Unconventional Wisdom from John Kominicki: 60 years on, we’ve discovered that size, at least when it comes to housing, really matters

Print

History has anointed Bill Levitt the king of suburbia, but the crown might have as easily gone to Walter Turnbull Shirley, a Brooklyn-born song promoter and wannabe impresario who turned to selling Long Island’s pastoral charm to the masses in the late 1930s.

As Shirley told the story, he smooth-talked his way into a meeting with William K. Vanderbilt II, grandson of the railroad titan and one of the largest landowners on the Island.

Willy K., as he was known, had been burdened with an inheritance worth $1.5 billion today, but decades of carefree spending, the dawn of the federal income tax and the long toll of the Depression had begun to convince him that money was maybe an object after all.

After unloading his private Motor Parkway racetrack on local municipalities – in lieu of $80,000 in back taxes – Vanderbilt decided to make liquid some of the vast tracts he owned around Lake Ronkonkoma. In 1937, he agreed to sell Shirley 250 acres – with lake views and a mile of Motor Parkway frontage – for the bargain price of $8,000.

(If you’ve doubted Shirley’s skills to this point, Vanderbilt wanted $100,000.)

Thousands rushed to own their share of what was marketed as the “Vanderbilt Estate,” and Shirley quickly acquired another 750 of Willy’s acres, then thousands more in Smithtown, Islip and Mastic. Standard 0ffer: A quarter acre for $99, put $10 down and pay $1 per week.

If you wanted an actual house on your property, Shirley sent you to the Lido Construction Co., run by Alfred Parr and, later, his kid brother, Ron. In 1949, their $4,995 starter house was almost identical to the Levitt homes being built in Nassau County – boxy Cape Cods with living room, two bedrooms, a kitchen and bathroom that totaled less than 750 square feet. There was space to grow in an “expansion” attic.

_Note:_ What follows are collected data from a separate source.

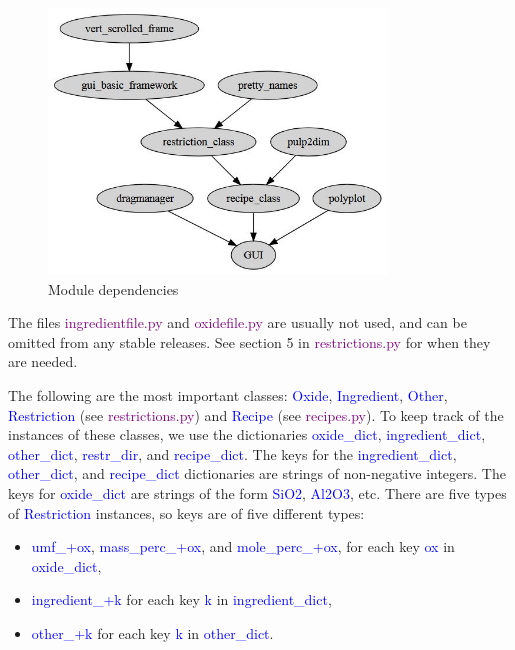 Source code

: \documentclass[a4paper,10pt]{article}
\def\'{\textquotesingle}
\def\blue{\textcolor{blue}}
\def\green{\textcolor{Purple}}
\begin{document}

\begin{figure}[ht!]
\centering
\includegraphics[width=90mm]{Module_dependencies.jpg}
\caption{Module dependencies \label{dep}}
\end{figure}

The files \green{ingredientfile.py} and \green{oxidefile.py} are usually not used, and can be omitted from any stable releases. See section 5 in \green{restrictions.py} for when they are needed.

The following are the most important classes: \blue{Oxide}, \blue{Ingredient}, \blue{Other}, \blue{Restriction} (see \green{restrictions.py}) and \blue{Recipe} (see \green{recipes.py}). To keep track of the instances of these classes, we use the dictionaries \blue{oxide\_dict}, \blue{ingredient\_dict}, \blue{other\_dict}, \blue{restr\_dir}, and \blue{recipe\_dict}. The keys for the \blue{ingredient\_dict}, \newline \blue{other\_dict}, and \blue{recipe\_dict} dictionaries are strings of non-negative integers. The keys for \blue{oxide\_dict} are strings of the form \blue{\'SiO2\'}, \blue{\'Al2O3\'}, etc.  There are five types of \blue{Restriction} instances, so keys are of five different types:
\begin{itemize}
\item \blue{\'umf\_\'+ox}, \blue{\'mass\_perc\_\'+ox}, and \blue{\'mole\_perc\_\'+ox}, for each key \blue{ox} in \blue{oxide\_dict},
\item \blue{\'ingredient\_\'+k} for each key \blue{k} in \blue{ingredient\_dict}, 
\item \blue{\'other\_\'+k} for each key \blue{k} in \blue{other\_dict}. 
\end{itemize}
\end{document}
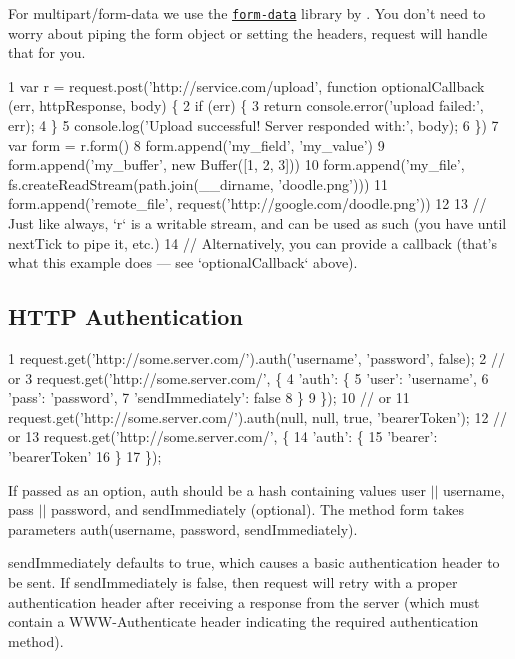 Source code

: For {\ttfamily multipart/form-\/data} we use the \href{https://github.com/felixge/node-form-data}{\tt form-\/data} library by \href{https://github.com/felixge}{\tt }. You don’t need to worry about piping the form object or setting the headers, {\ttfamily request} will handle that for you.


\begin{DoxyCode}
1 var r = request.post('http://service.com/upload', function optionalCallback (err, httpResponse, body) \{
2   if (err) \{
3     return console.error('upload failed:', err);
4   \}
5   console.log('Upload successful!  Server responded with:', body);
6 \})
7 var form = r.form()
8 form.append('my\_field', 'my\_value')
9 form.append('my\_buffer', new Buffer([1, 2, 3]))
10 form.append('my\_file', fs.createReadStream(path.join(\_\_dirname, 'doodle.png')))
11 form.append('remote\_file', request('http://google.com/doodle.png'))
12 
13 // Just like always, `r` is a writable stream, and can be used as such (you have until nextTick to pipe it,
       etc.)
14 // Alternatively, you can provide a callback (that's what this example does — see `optionalCallback`
       above).
\end{DoxyCode}


\subsection*{H\+T\+T\+P Authentication}


\begin{DoxyCode}
1 request.get('http://some.server.com/').auth('username', 'password', false);
2 // or
3 request.get('http://some.server.com/', \{
4   'auth': \{
5     'user': 'username',
6     'pass': 'password',
7     'sendImmediately': false
8   \}
9 \});
10 // or
11 request.get('http://some.server.com/').auth(null, null, true, 'bearerToken');
12 // or
13 request.get('http://some.server.com/', \{
14   'auth': \{
15     'bearer': 'bearerToken'
16   \}
17 \});
\end{DoxyCode}


If passed as an option, {\ttfamily auth} should be a hash containing values {\ttfamily user} $\vert$$\vert$ {\ttfamily username}, {\ttfamily pass} $\vert$$\vert$ {\ttfamily password}, and {\ttfamily send\+Immediately} (optional). The method form takes parameters {\ttfamily auth(username, password, send\+Immediately)}.

{\ttfamily send\+Immediately} defaults to {\ttfamily true}, which causes a basic authentication header to be sent. If {\ttfamily send\+Immediately} is {\ttfamily false}, then {\ttfamily request} will retry with a proper authentication header after receiving a {} response from the server (which must contain a {\ttfamily W\+W\+W-\/\+Authenticate} header indicating the required authentication method).

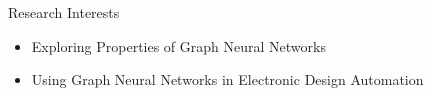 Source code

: 
\begin{rSection}{Research Interests}
\begin{itemize}
    \item Exploring Properties of Graph Neural Networks
    \item Using Graph Neural Networks in Electronic Design Automation
\end{itemize}
\end{rSection}




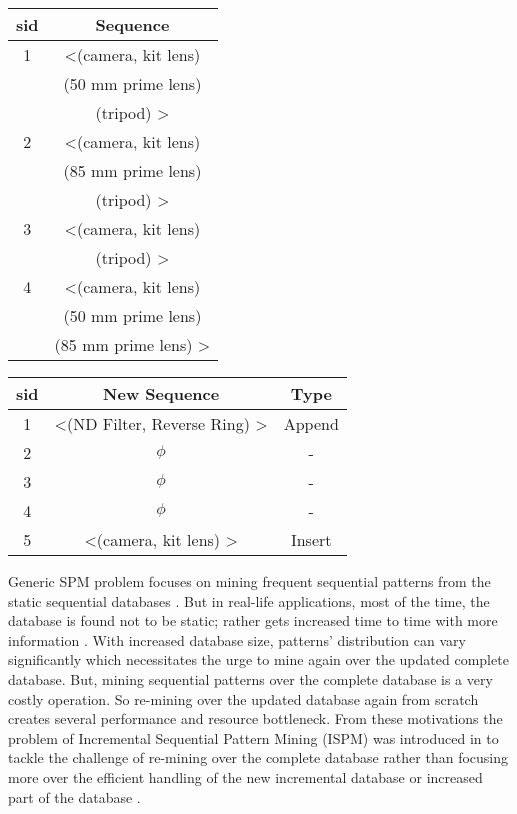 \begin{table*}[!t]
\parbox{.5\linewidth}{
\centering
\begin{tabular}{|c|c|}
\hline
sid & Sequence\\
\hline
1 & \textless (camera, kit lens) \\
& (50 mm prime lens)   \\
& (tripod) \textgreater\\ 
\hline
2 & \textless (camera, kit lens)   \\ 
& (85 mm prime lens) \\ 
& (tripod) \textgreater \\ 
\hline 
3 & \textless (camera, kit lens)\\
& (tripod) \textgreater \\ 
\hline 
4 & \textless (camera, kit lens) \\
& (50 mm prime lens) \\ 
& (85 mm prime lens) \textgreater \\ 
\hline 
\end{tabular}
\caption{Initial Camera Market Dataset} \label{table:example_static_database}
}
\hfill
\parbox{.5\linewidth}{
\centering
\begin{tabular}{|c|c|c|}
\hline
sid & New Sequence & Type\\
\hline
1 & \textless (ND Filter, Reverse Ring) \textgreater & Append\\
\hline
2 & $\phi$ & - \\
\hline 
3 & $\phi$ & - \\
\hline 
4  & $\phi$ & - \\
\hline
5 & \textless (camera, kit lens) \textgreater & Insert\\ 
\hline 
\end{tabular}
\caption{Additional update in Database} \label{table:example_incremental_database}
}
\end{table*}

Generic SPM problem focuses on mining frequent sequential patterns from the static sequential databases
\cite{rizvee2020tree,srikant1996mining,zaki2001spade,han2001prefixspan,fournier2014fast,chen2009updown,perera2008clustering,okolica2018sequence,guidotti2018personalized}. But in real-life applications, most of the time, the database is found not to be static; rather gets increased time to time with more information \cite{mallick2013incremental}. With increased database size, patterns' distribution can vary significantly which necessitates the urge to mine again over the updated complete database. But, mining sequential patterns over the complete database is a very costly operation. So re-mining over the updated database again from scratch creates several performance and resource bottleneck. From these motivations the problem of Incremental Sequential Pattern Mining (ISPM) was introduced in \cite{wang1997discovering} to tackle the challenge of re-mining over the complete database rather than focusing more over the efficient handling of the new incremental database or increased part of the database \cite{mallick2013incremental,slimani2013sequential,fournier2017survey,huang2008general}.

Though significantly smaller than American homes built before the Depression and World War II – the average in 1920 was 1,200 square feet – early post-war homes could be built fast and affordably for returning vets and City residents yearning for suburbia. At peak pace, Levitt was putting up 30 houses a day.

Thanks to FHA loan guarantees that required as little as 3 percent down, houses didn’t remain small for long. Responding to consumer demand, builders like the Parr brothers quickly introduced a larger ranch, then ever-bigger colonials, high ranches and other models.

Long Island municipalities also began regulating the size of new homes, ostensibly to standardize the look and feel of their sprouting subdivisions, although the regulations clearly served to keep out those who couldn’t afford the mandated minimums. The Town of Brookhaven, for one, required a minimum home size of 1,000 square feet beginning in 1953.

By the early 1960s, the Parr brothers’ top sellers were the 1,600-square-foot Mayflower and the 2,200-foot Arlington. They built more than 10,000 houses over the years, at one point consuming half of all the lumber sold in Suffolk County.

America’s love for ever-bigger abodes has not moderated in the years since. Today’s average new home has grown to more than 2,600 square feet, even though the average American household has steadily shrunk, from 3.3 people in 1960 to 2.5 today.

Hindsight, we know, is perfect, and it’s tough to condemn the 1950s zoning boards that sought to do right by our returning World War II vets. But, as we now know, communities find their real strength in diversity, not mandated homogeny.

Long Island would be a vastly more vibrant region today if post-war planners had promoted a much broader range of housing options, including smaller, more affordable houses – and significantly more apartments – that could better accommodate all ages and incomes. Especially the under-30 crowd that has been leaving the Island en mass to find affordable digs elsewhere.

That the 1950s rush to build homes for young GIs spawned the loss of the Island’s young population today is perhaps the region’s greatest irony.

Second is how slow we’ve been in doing anything about it.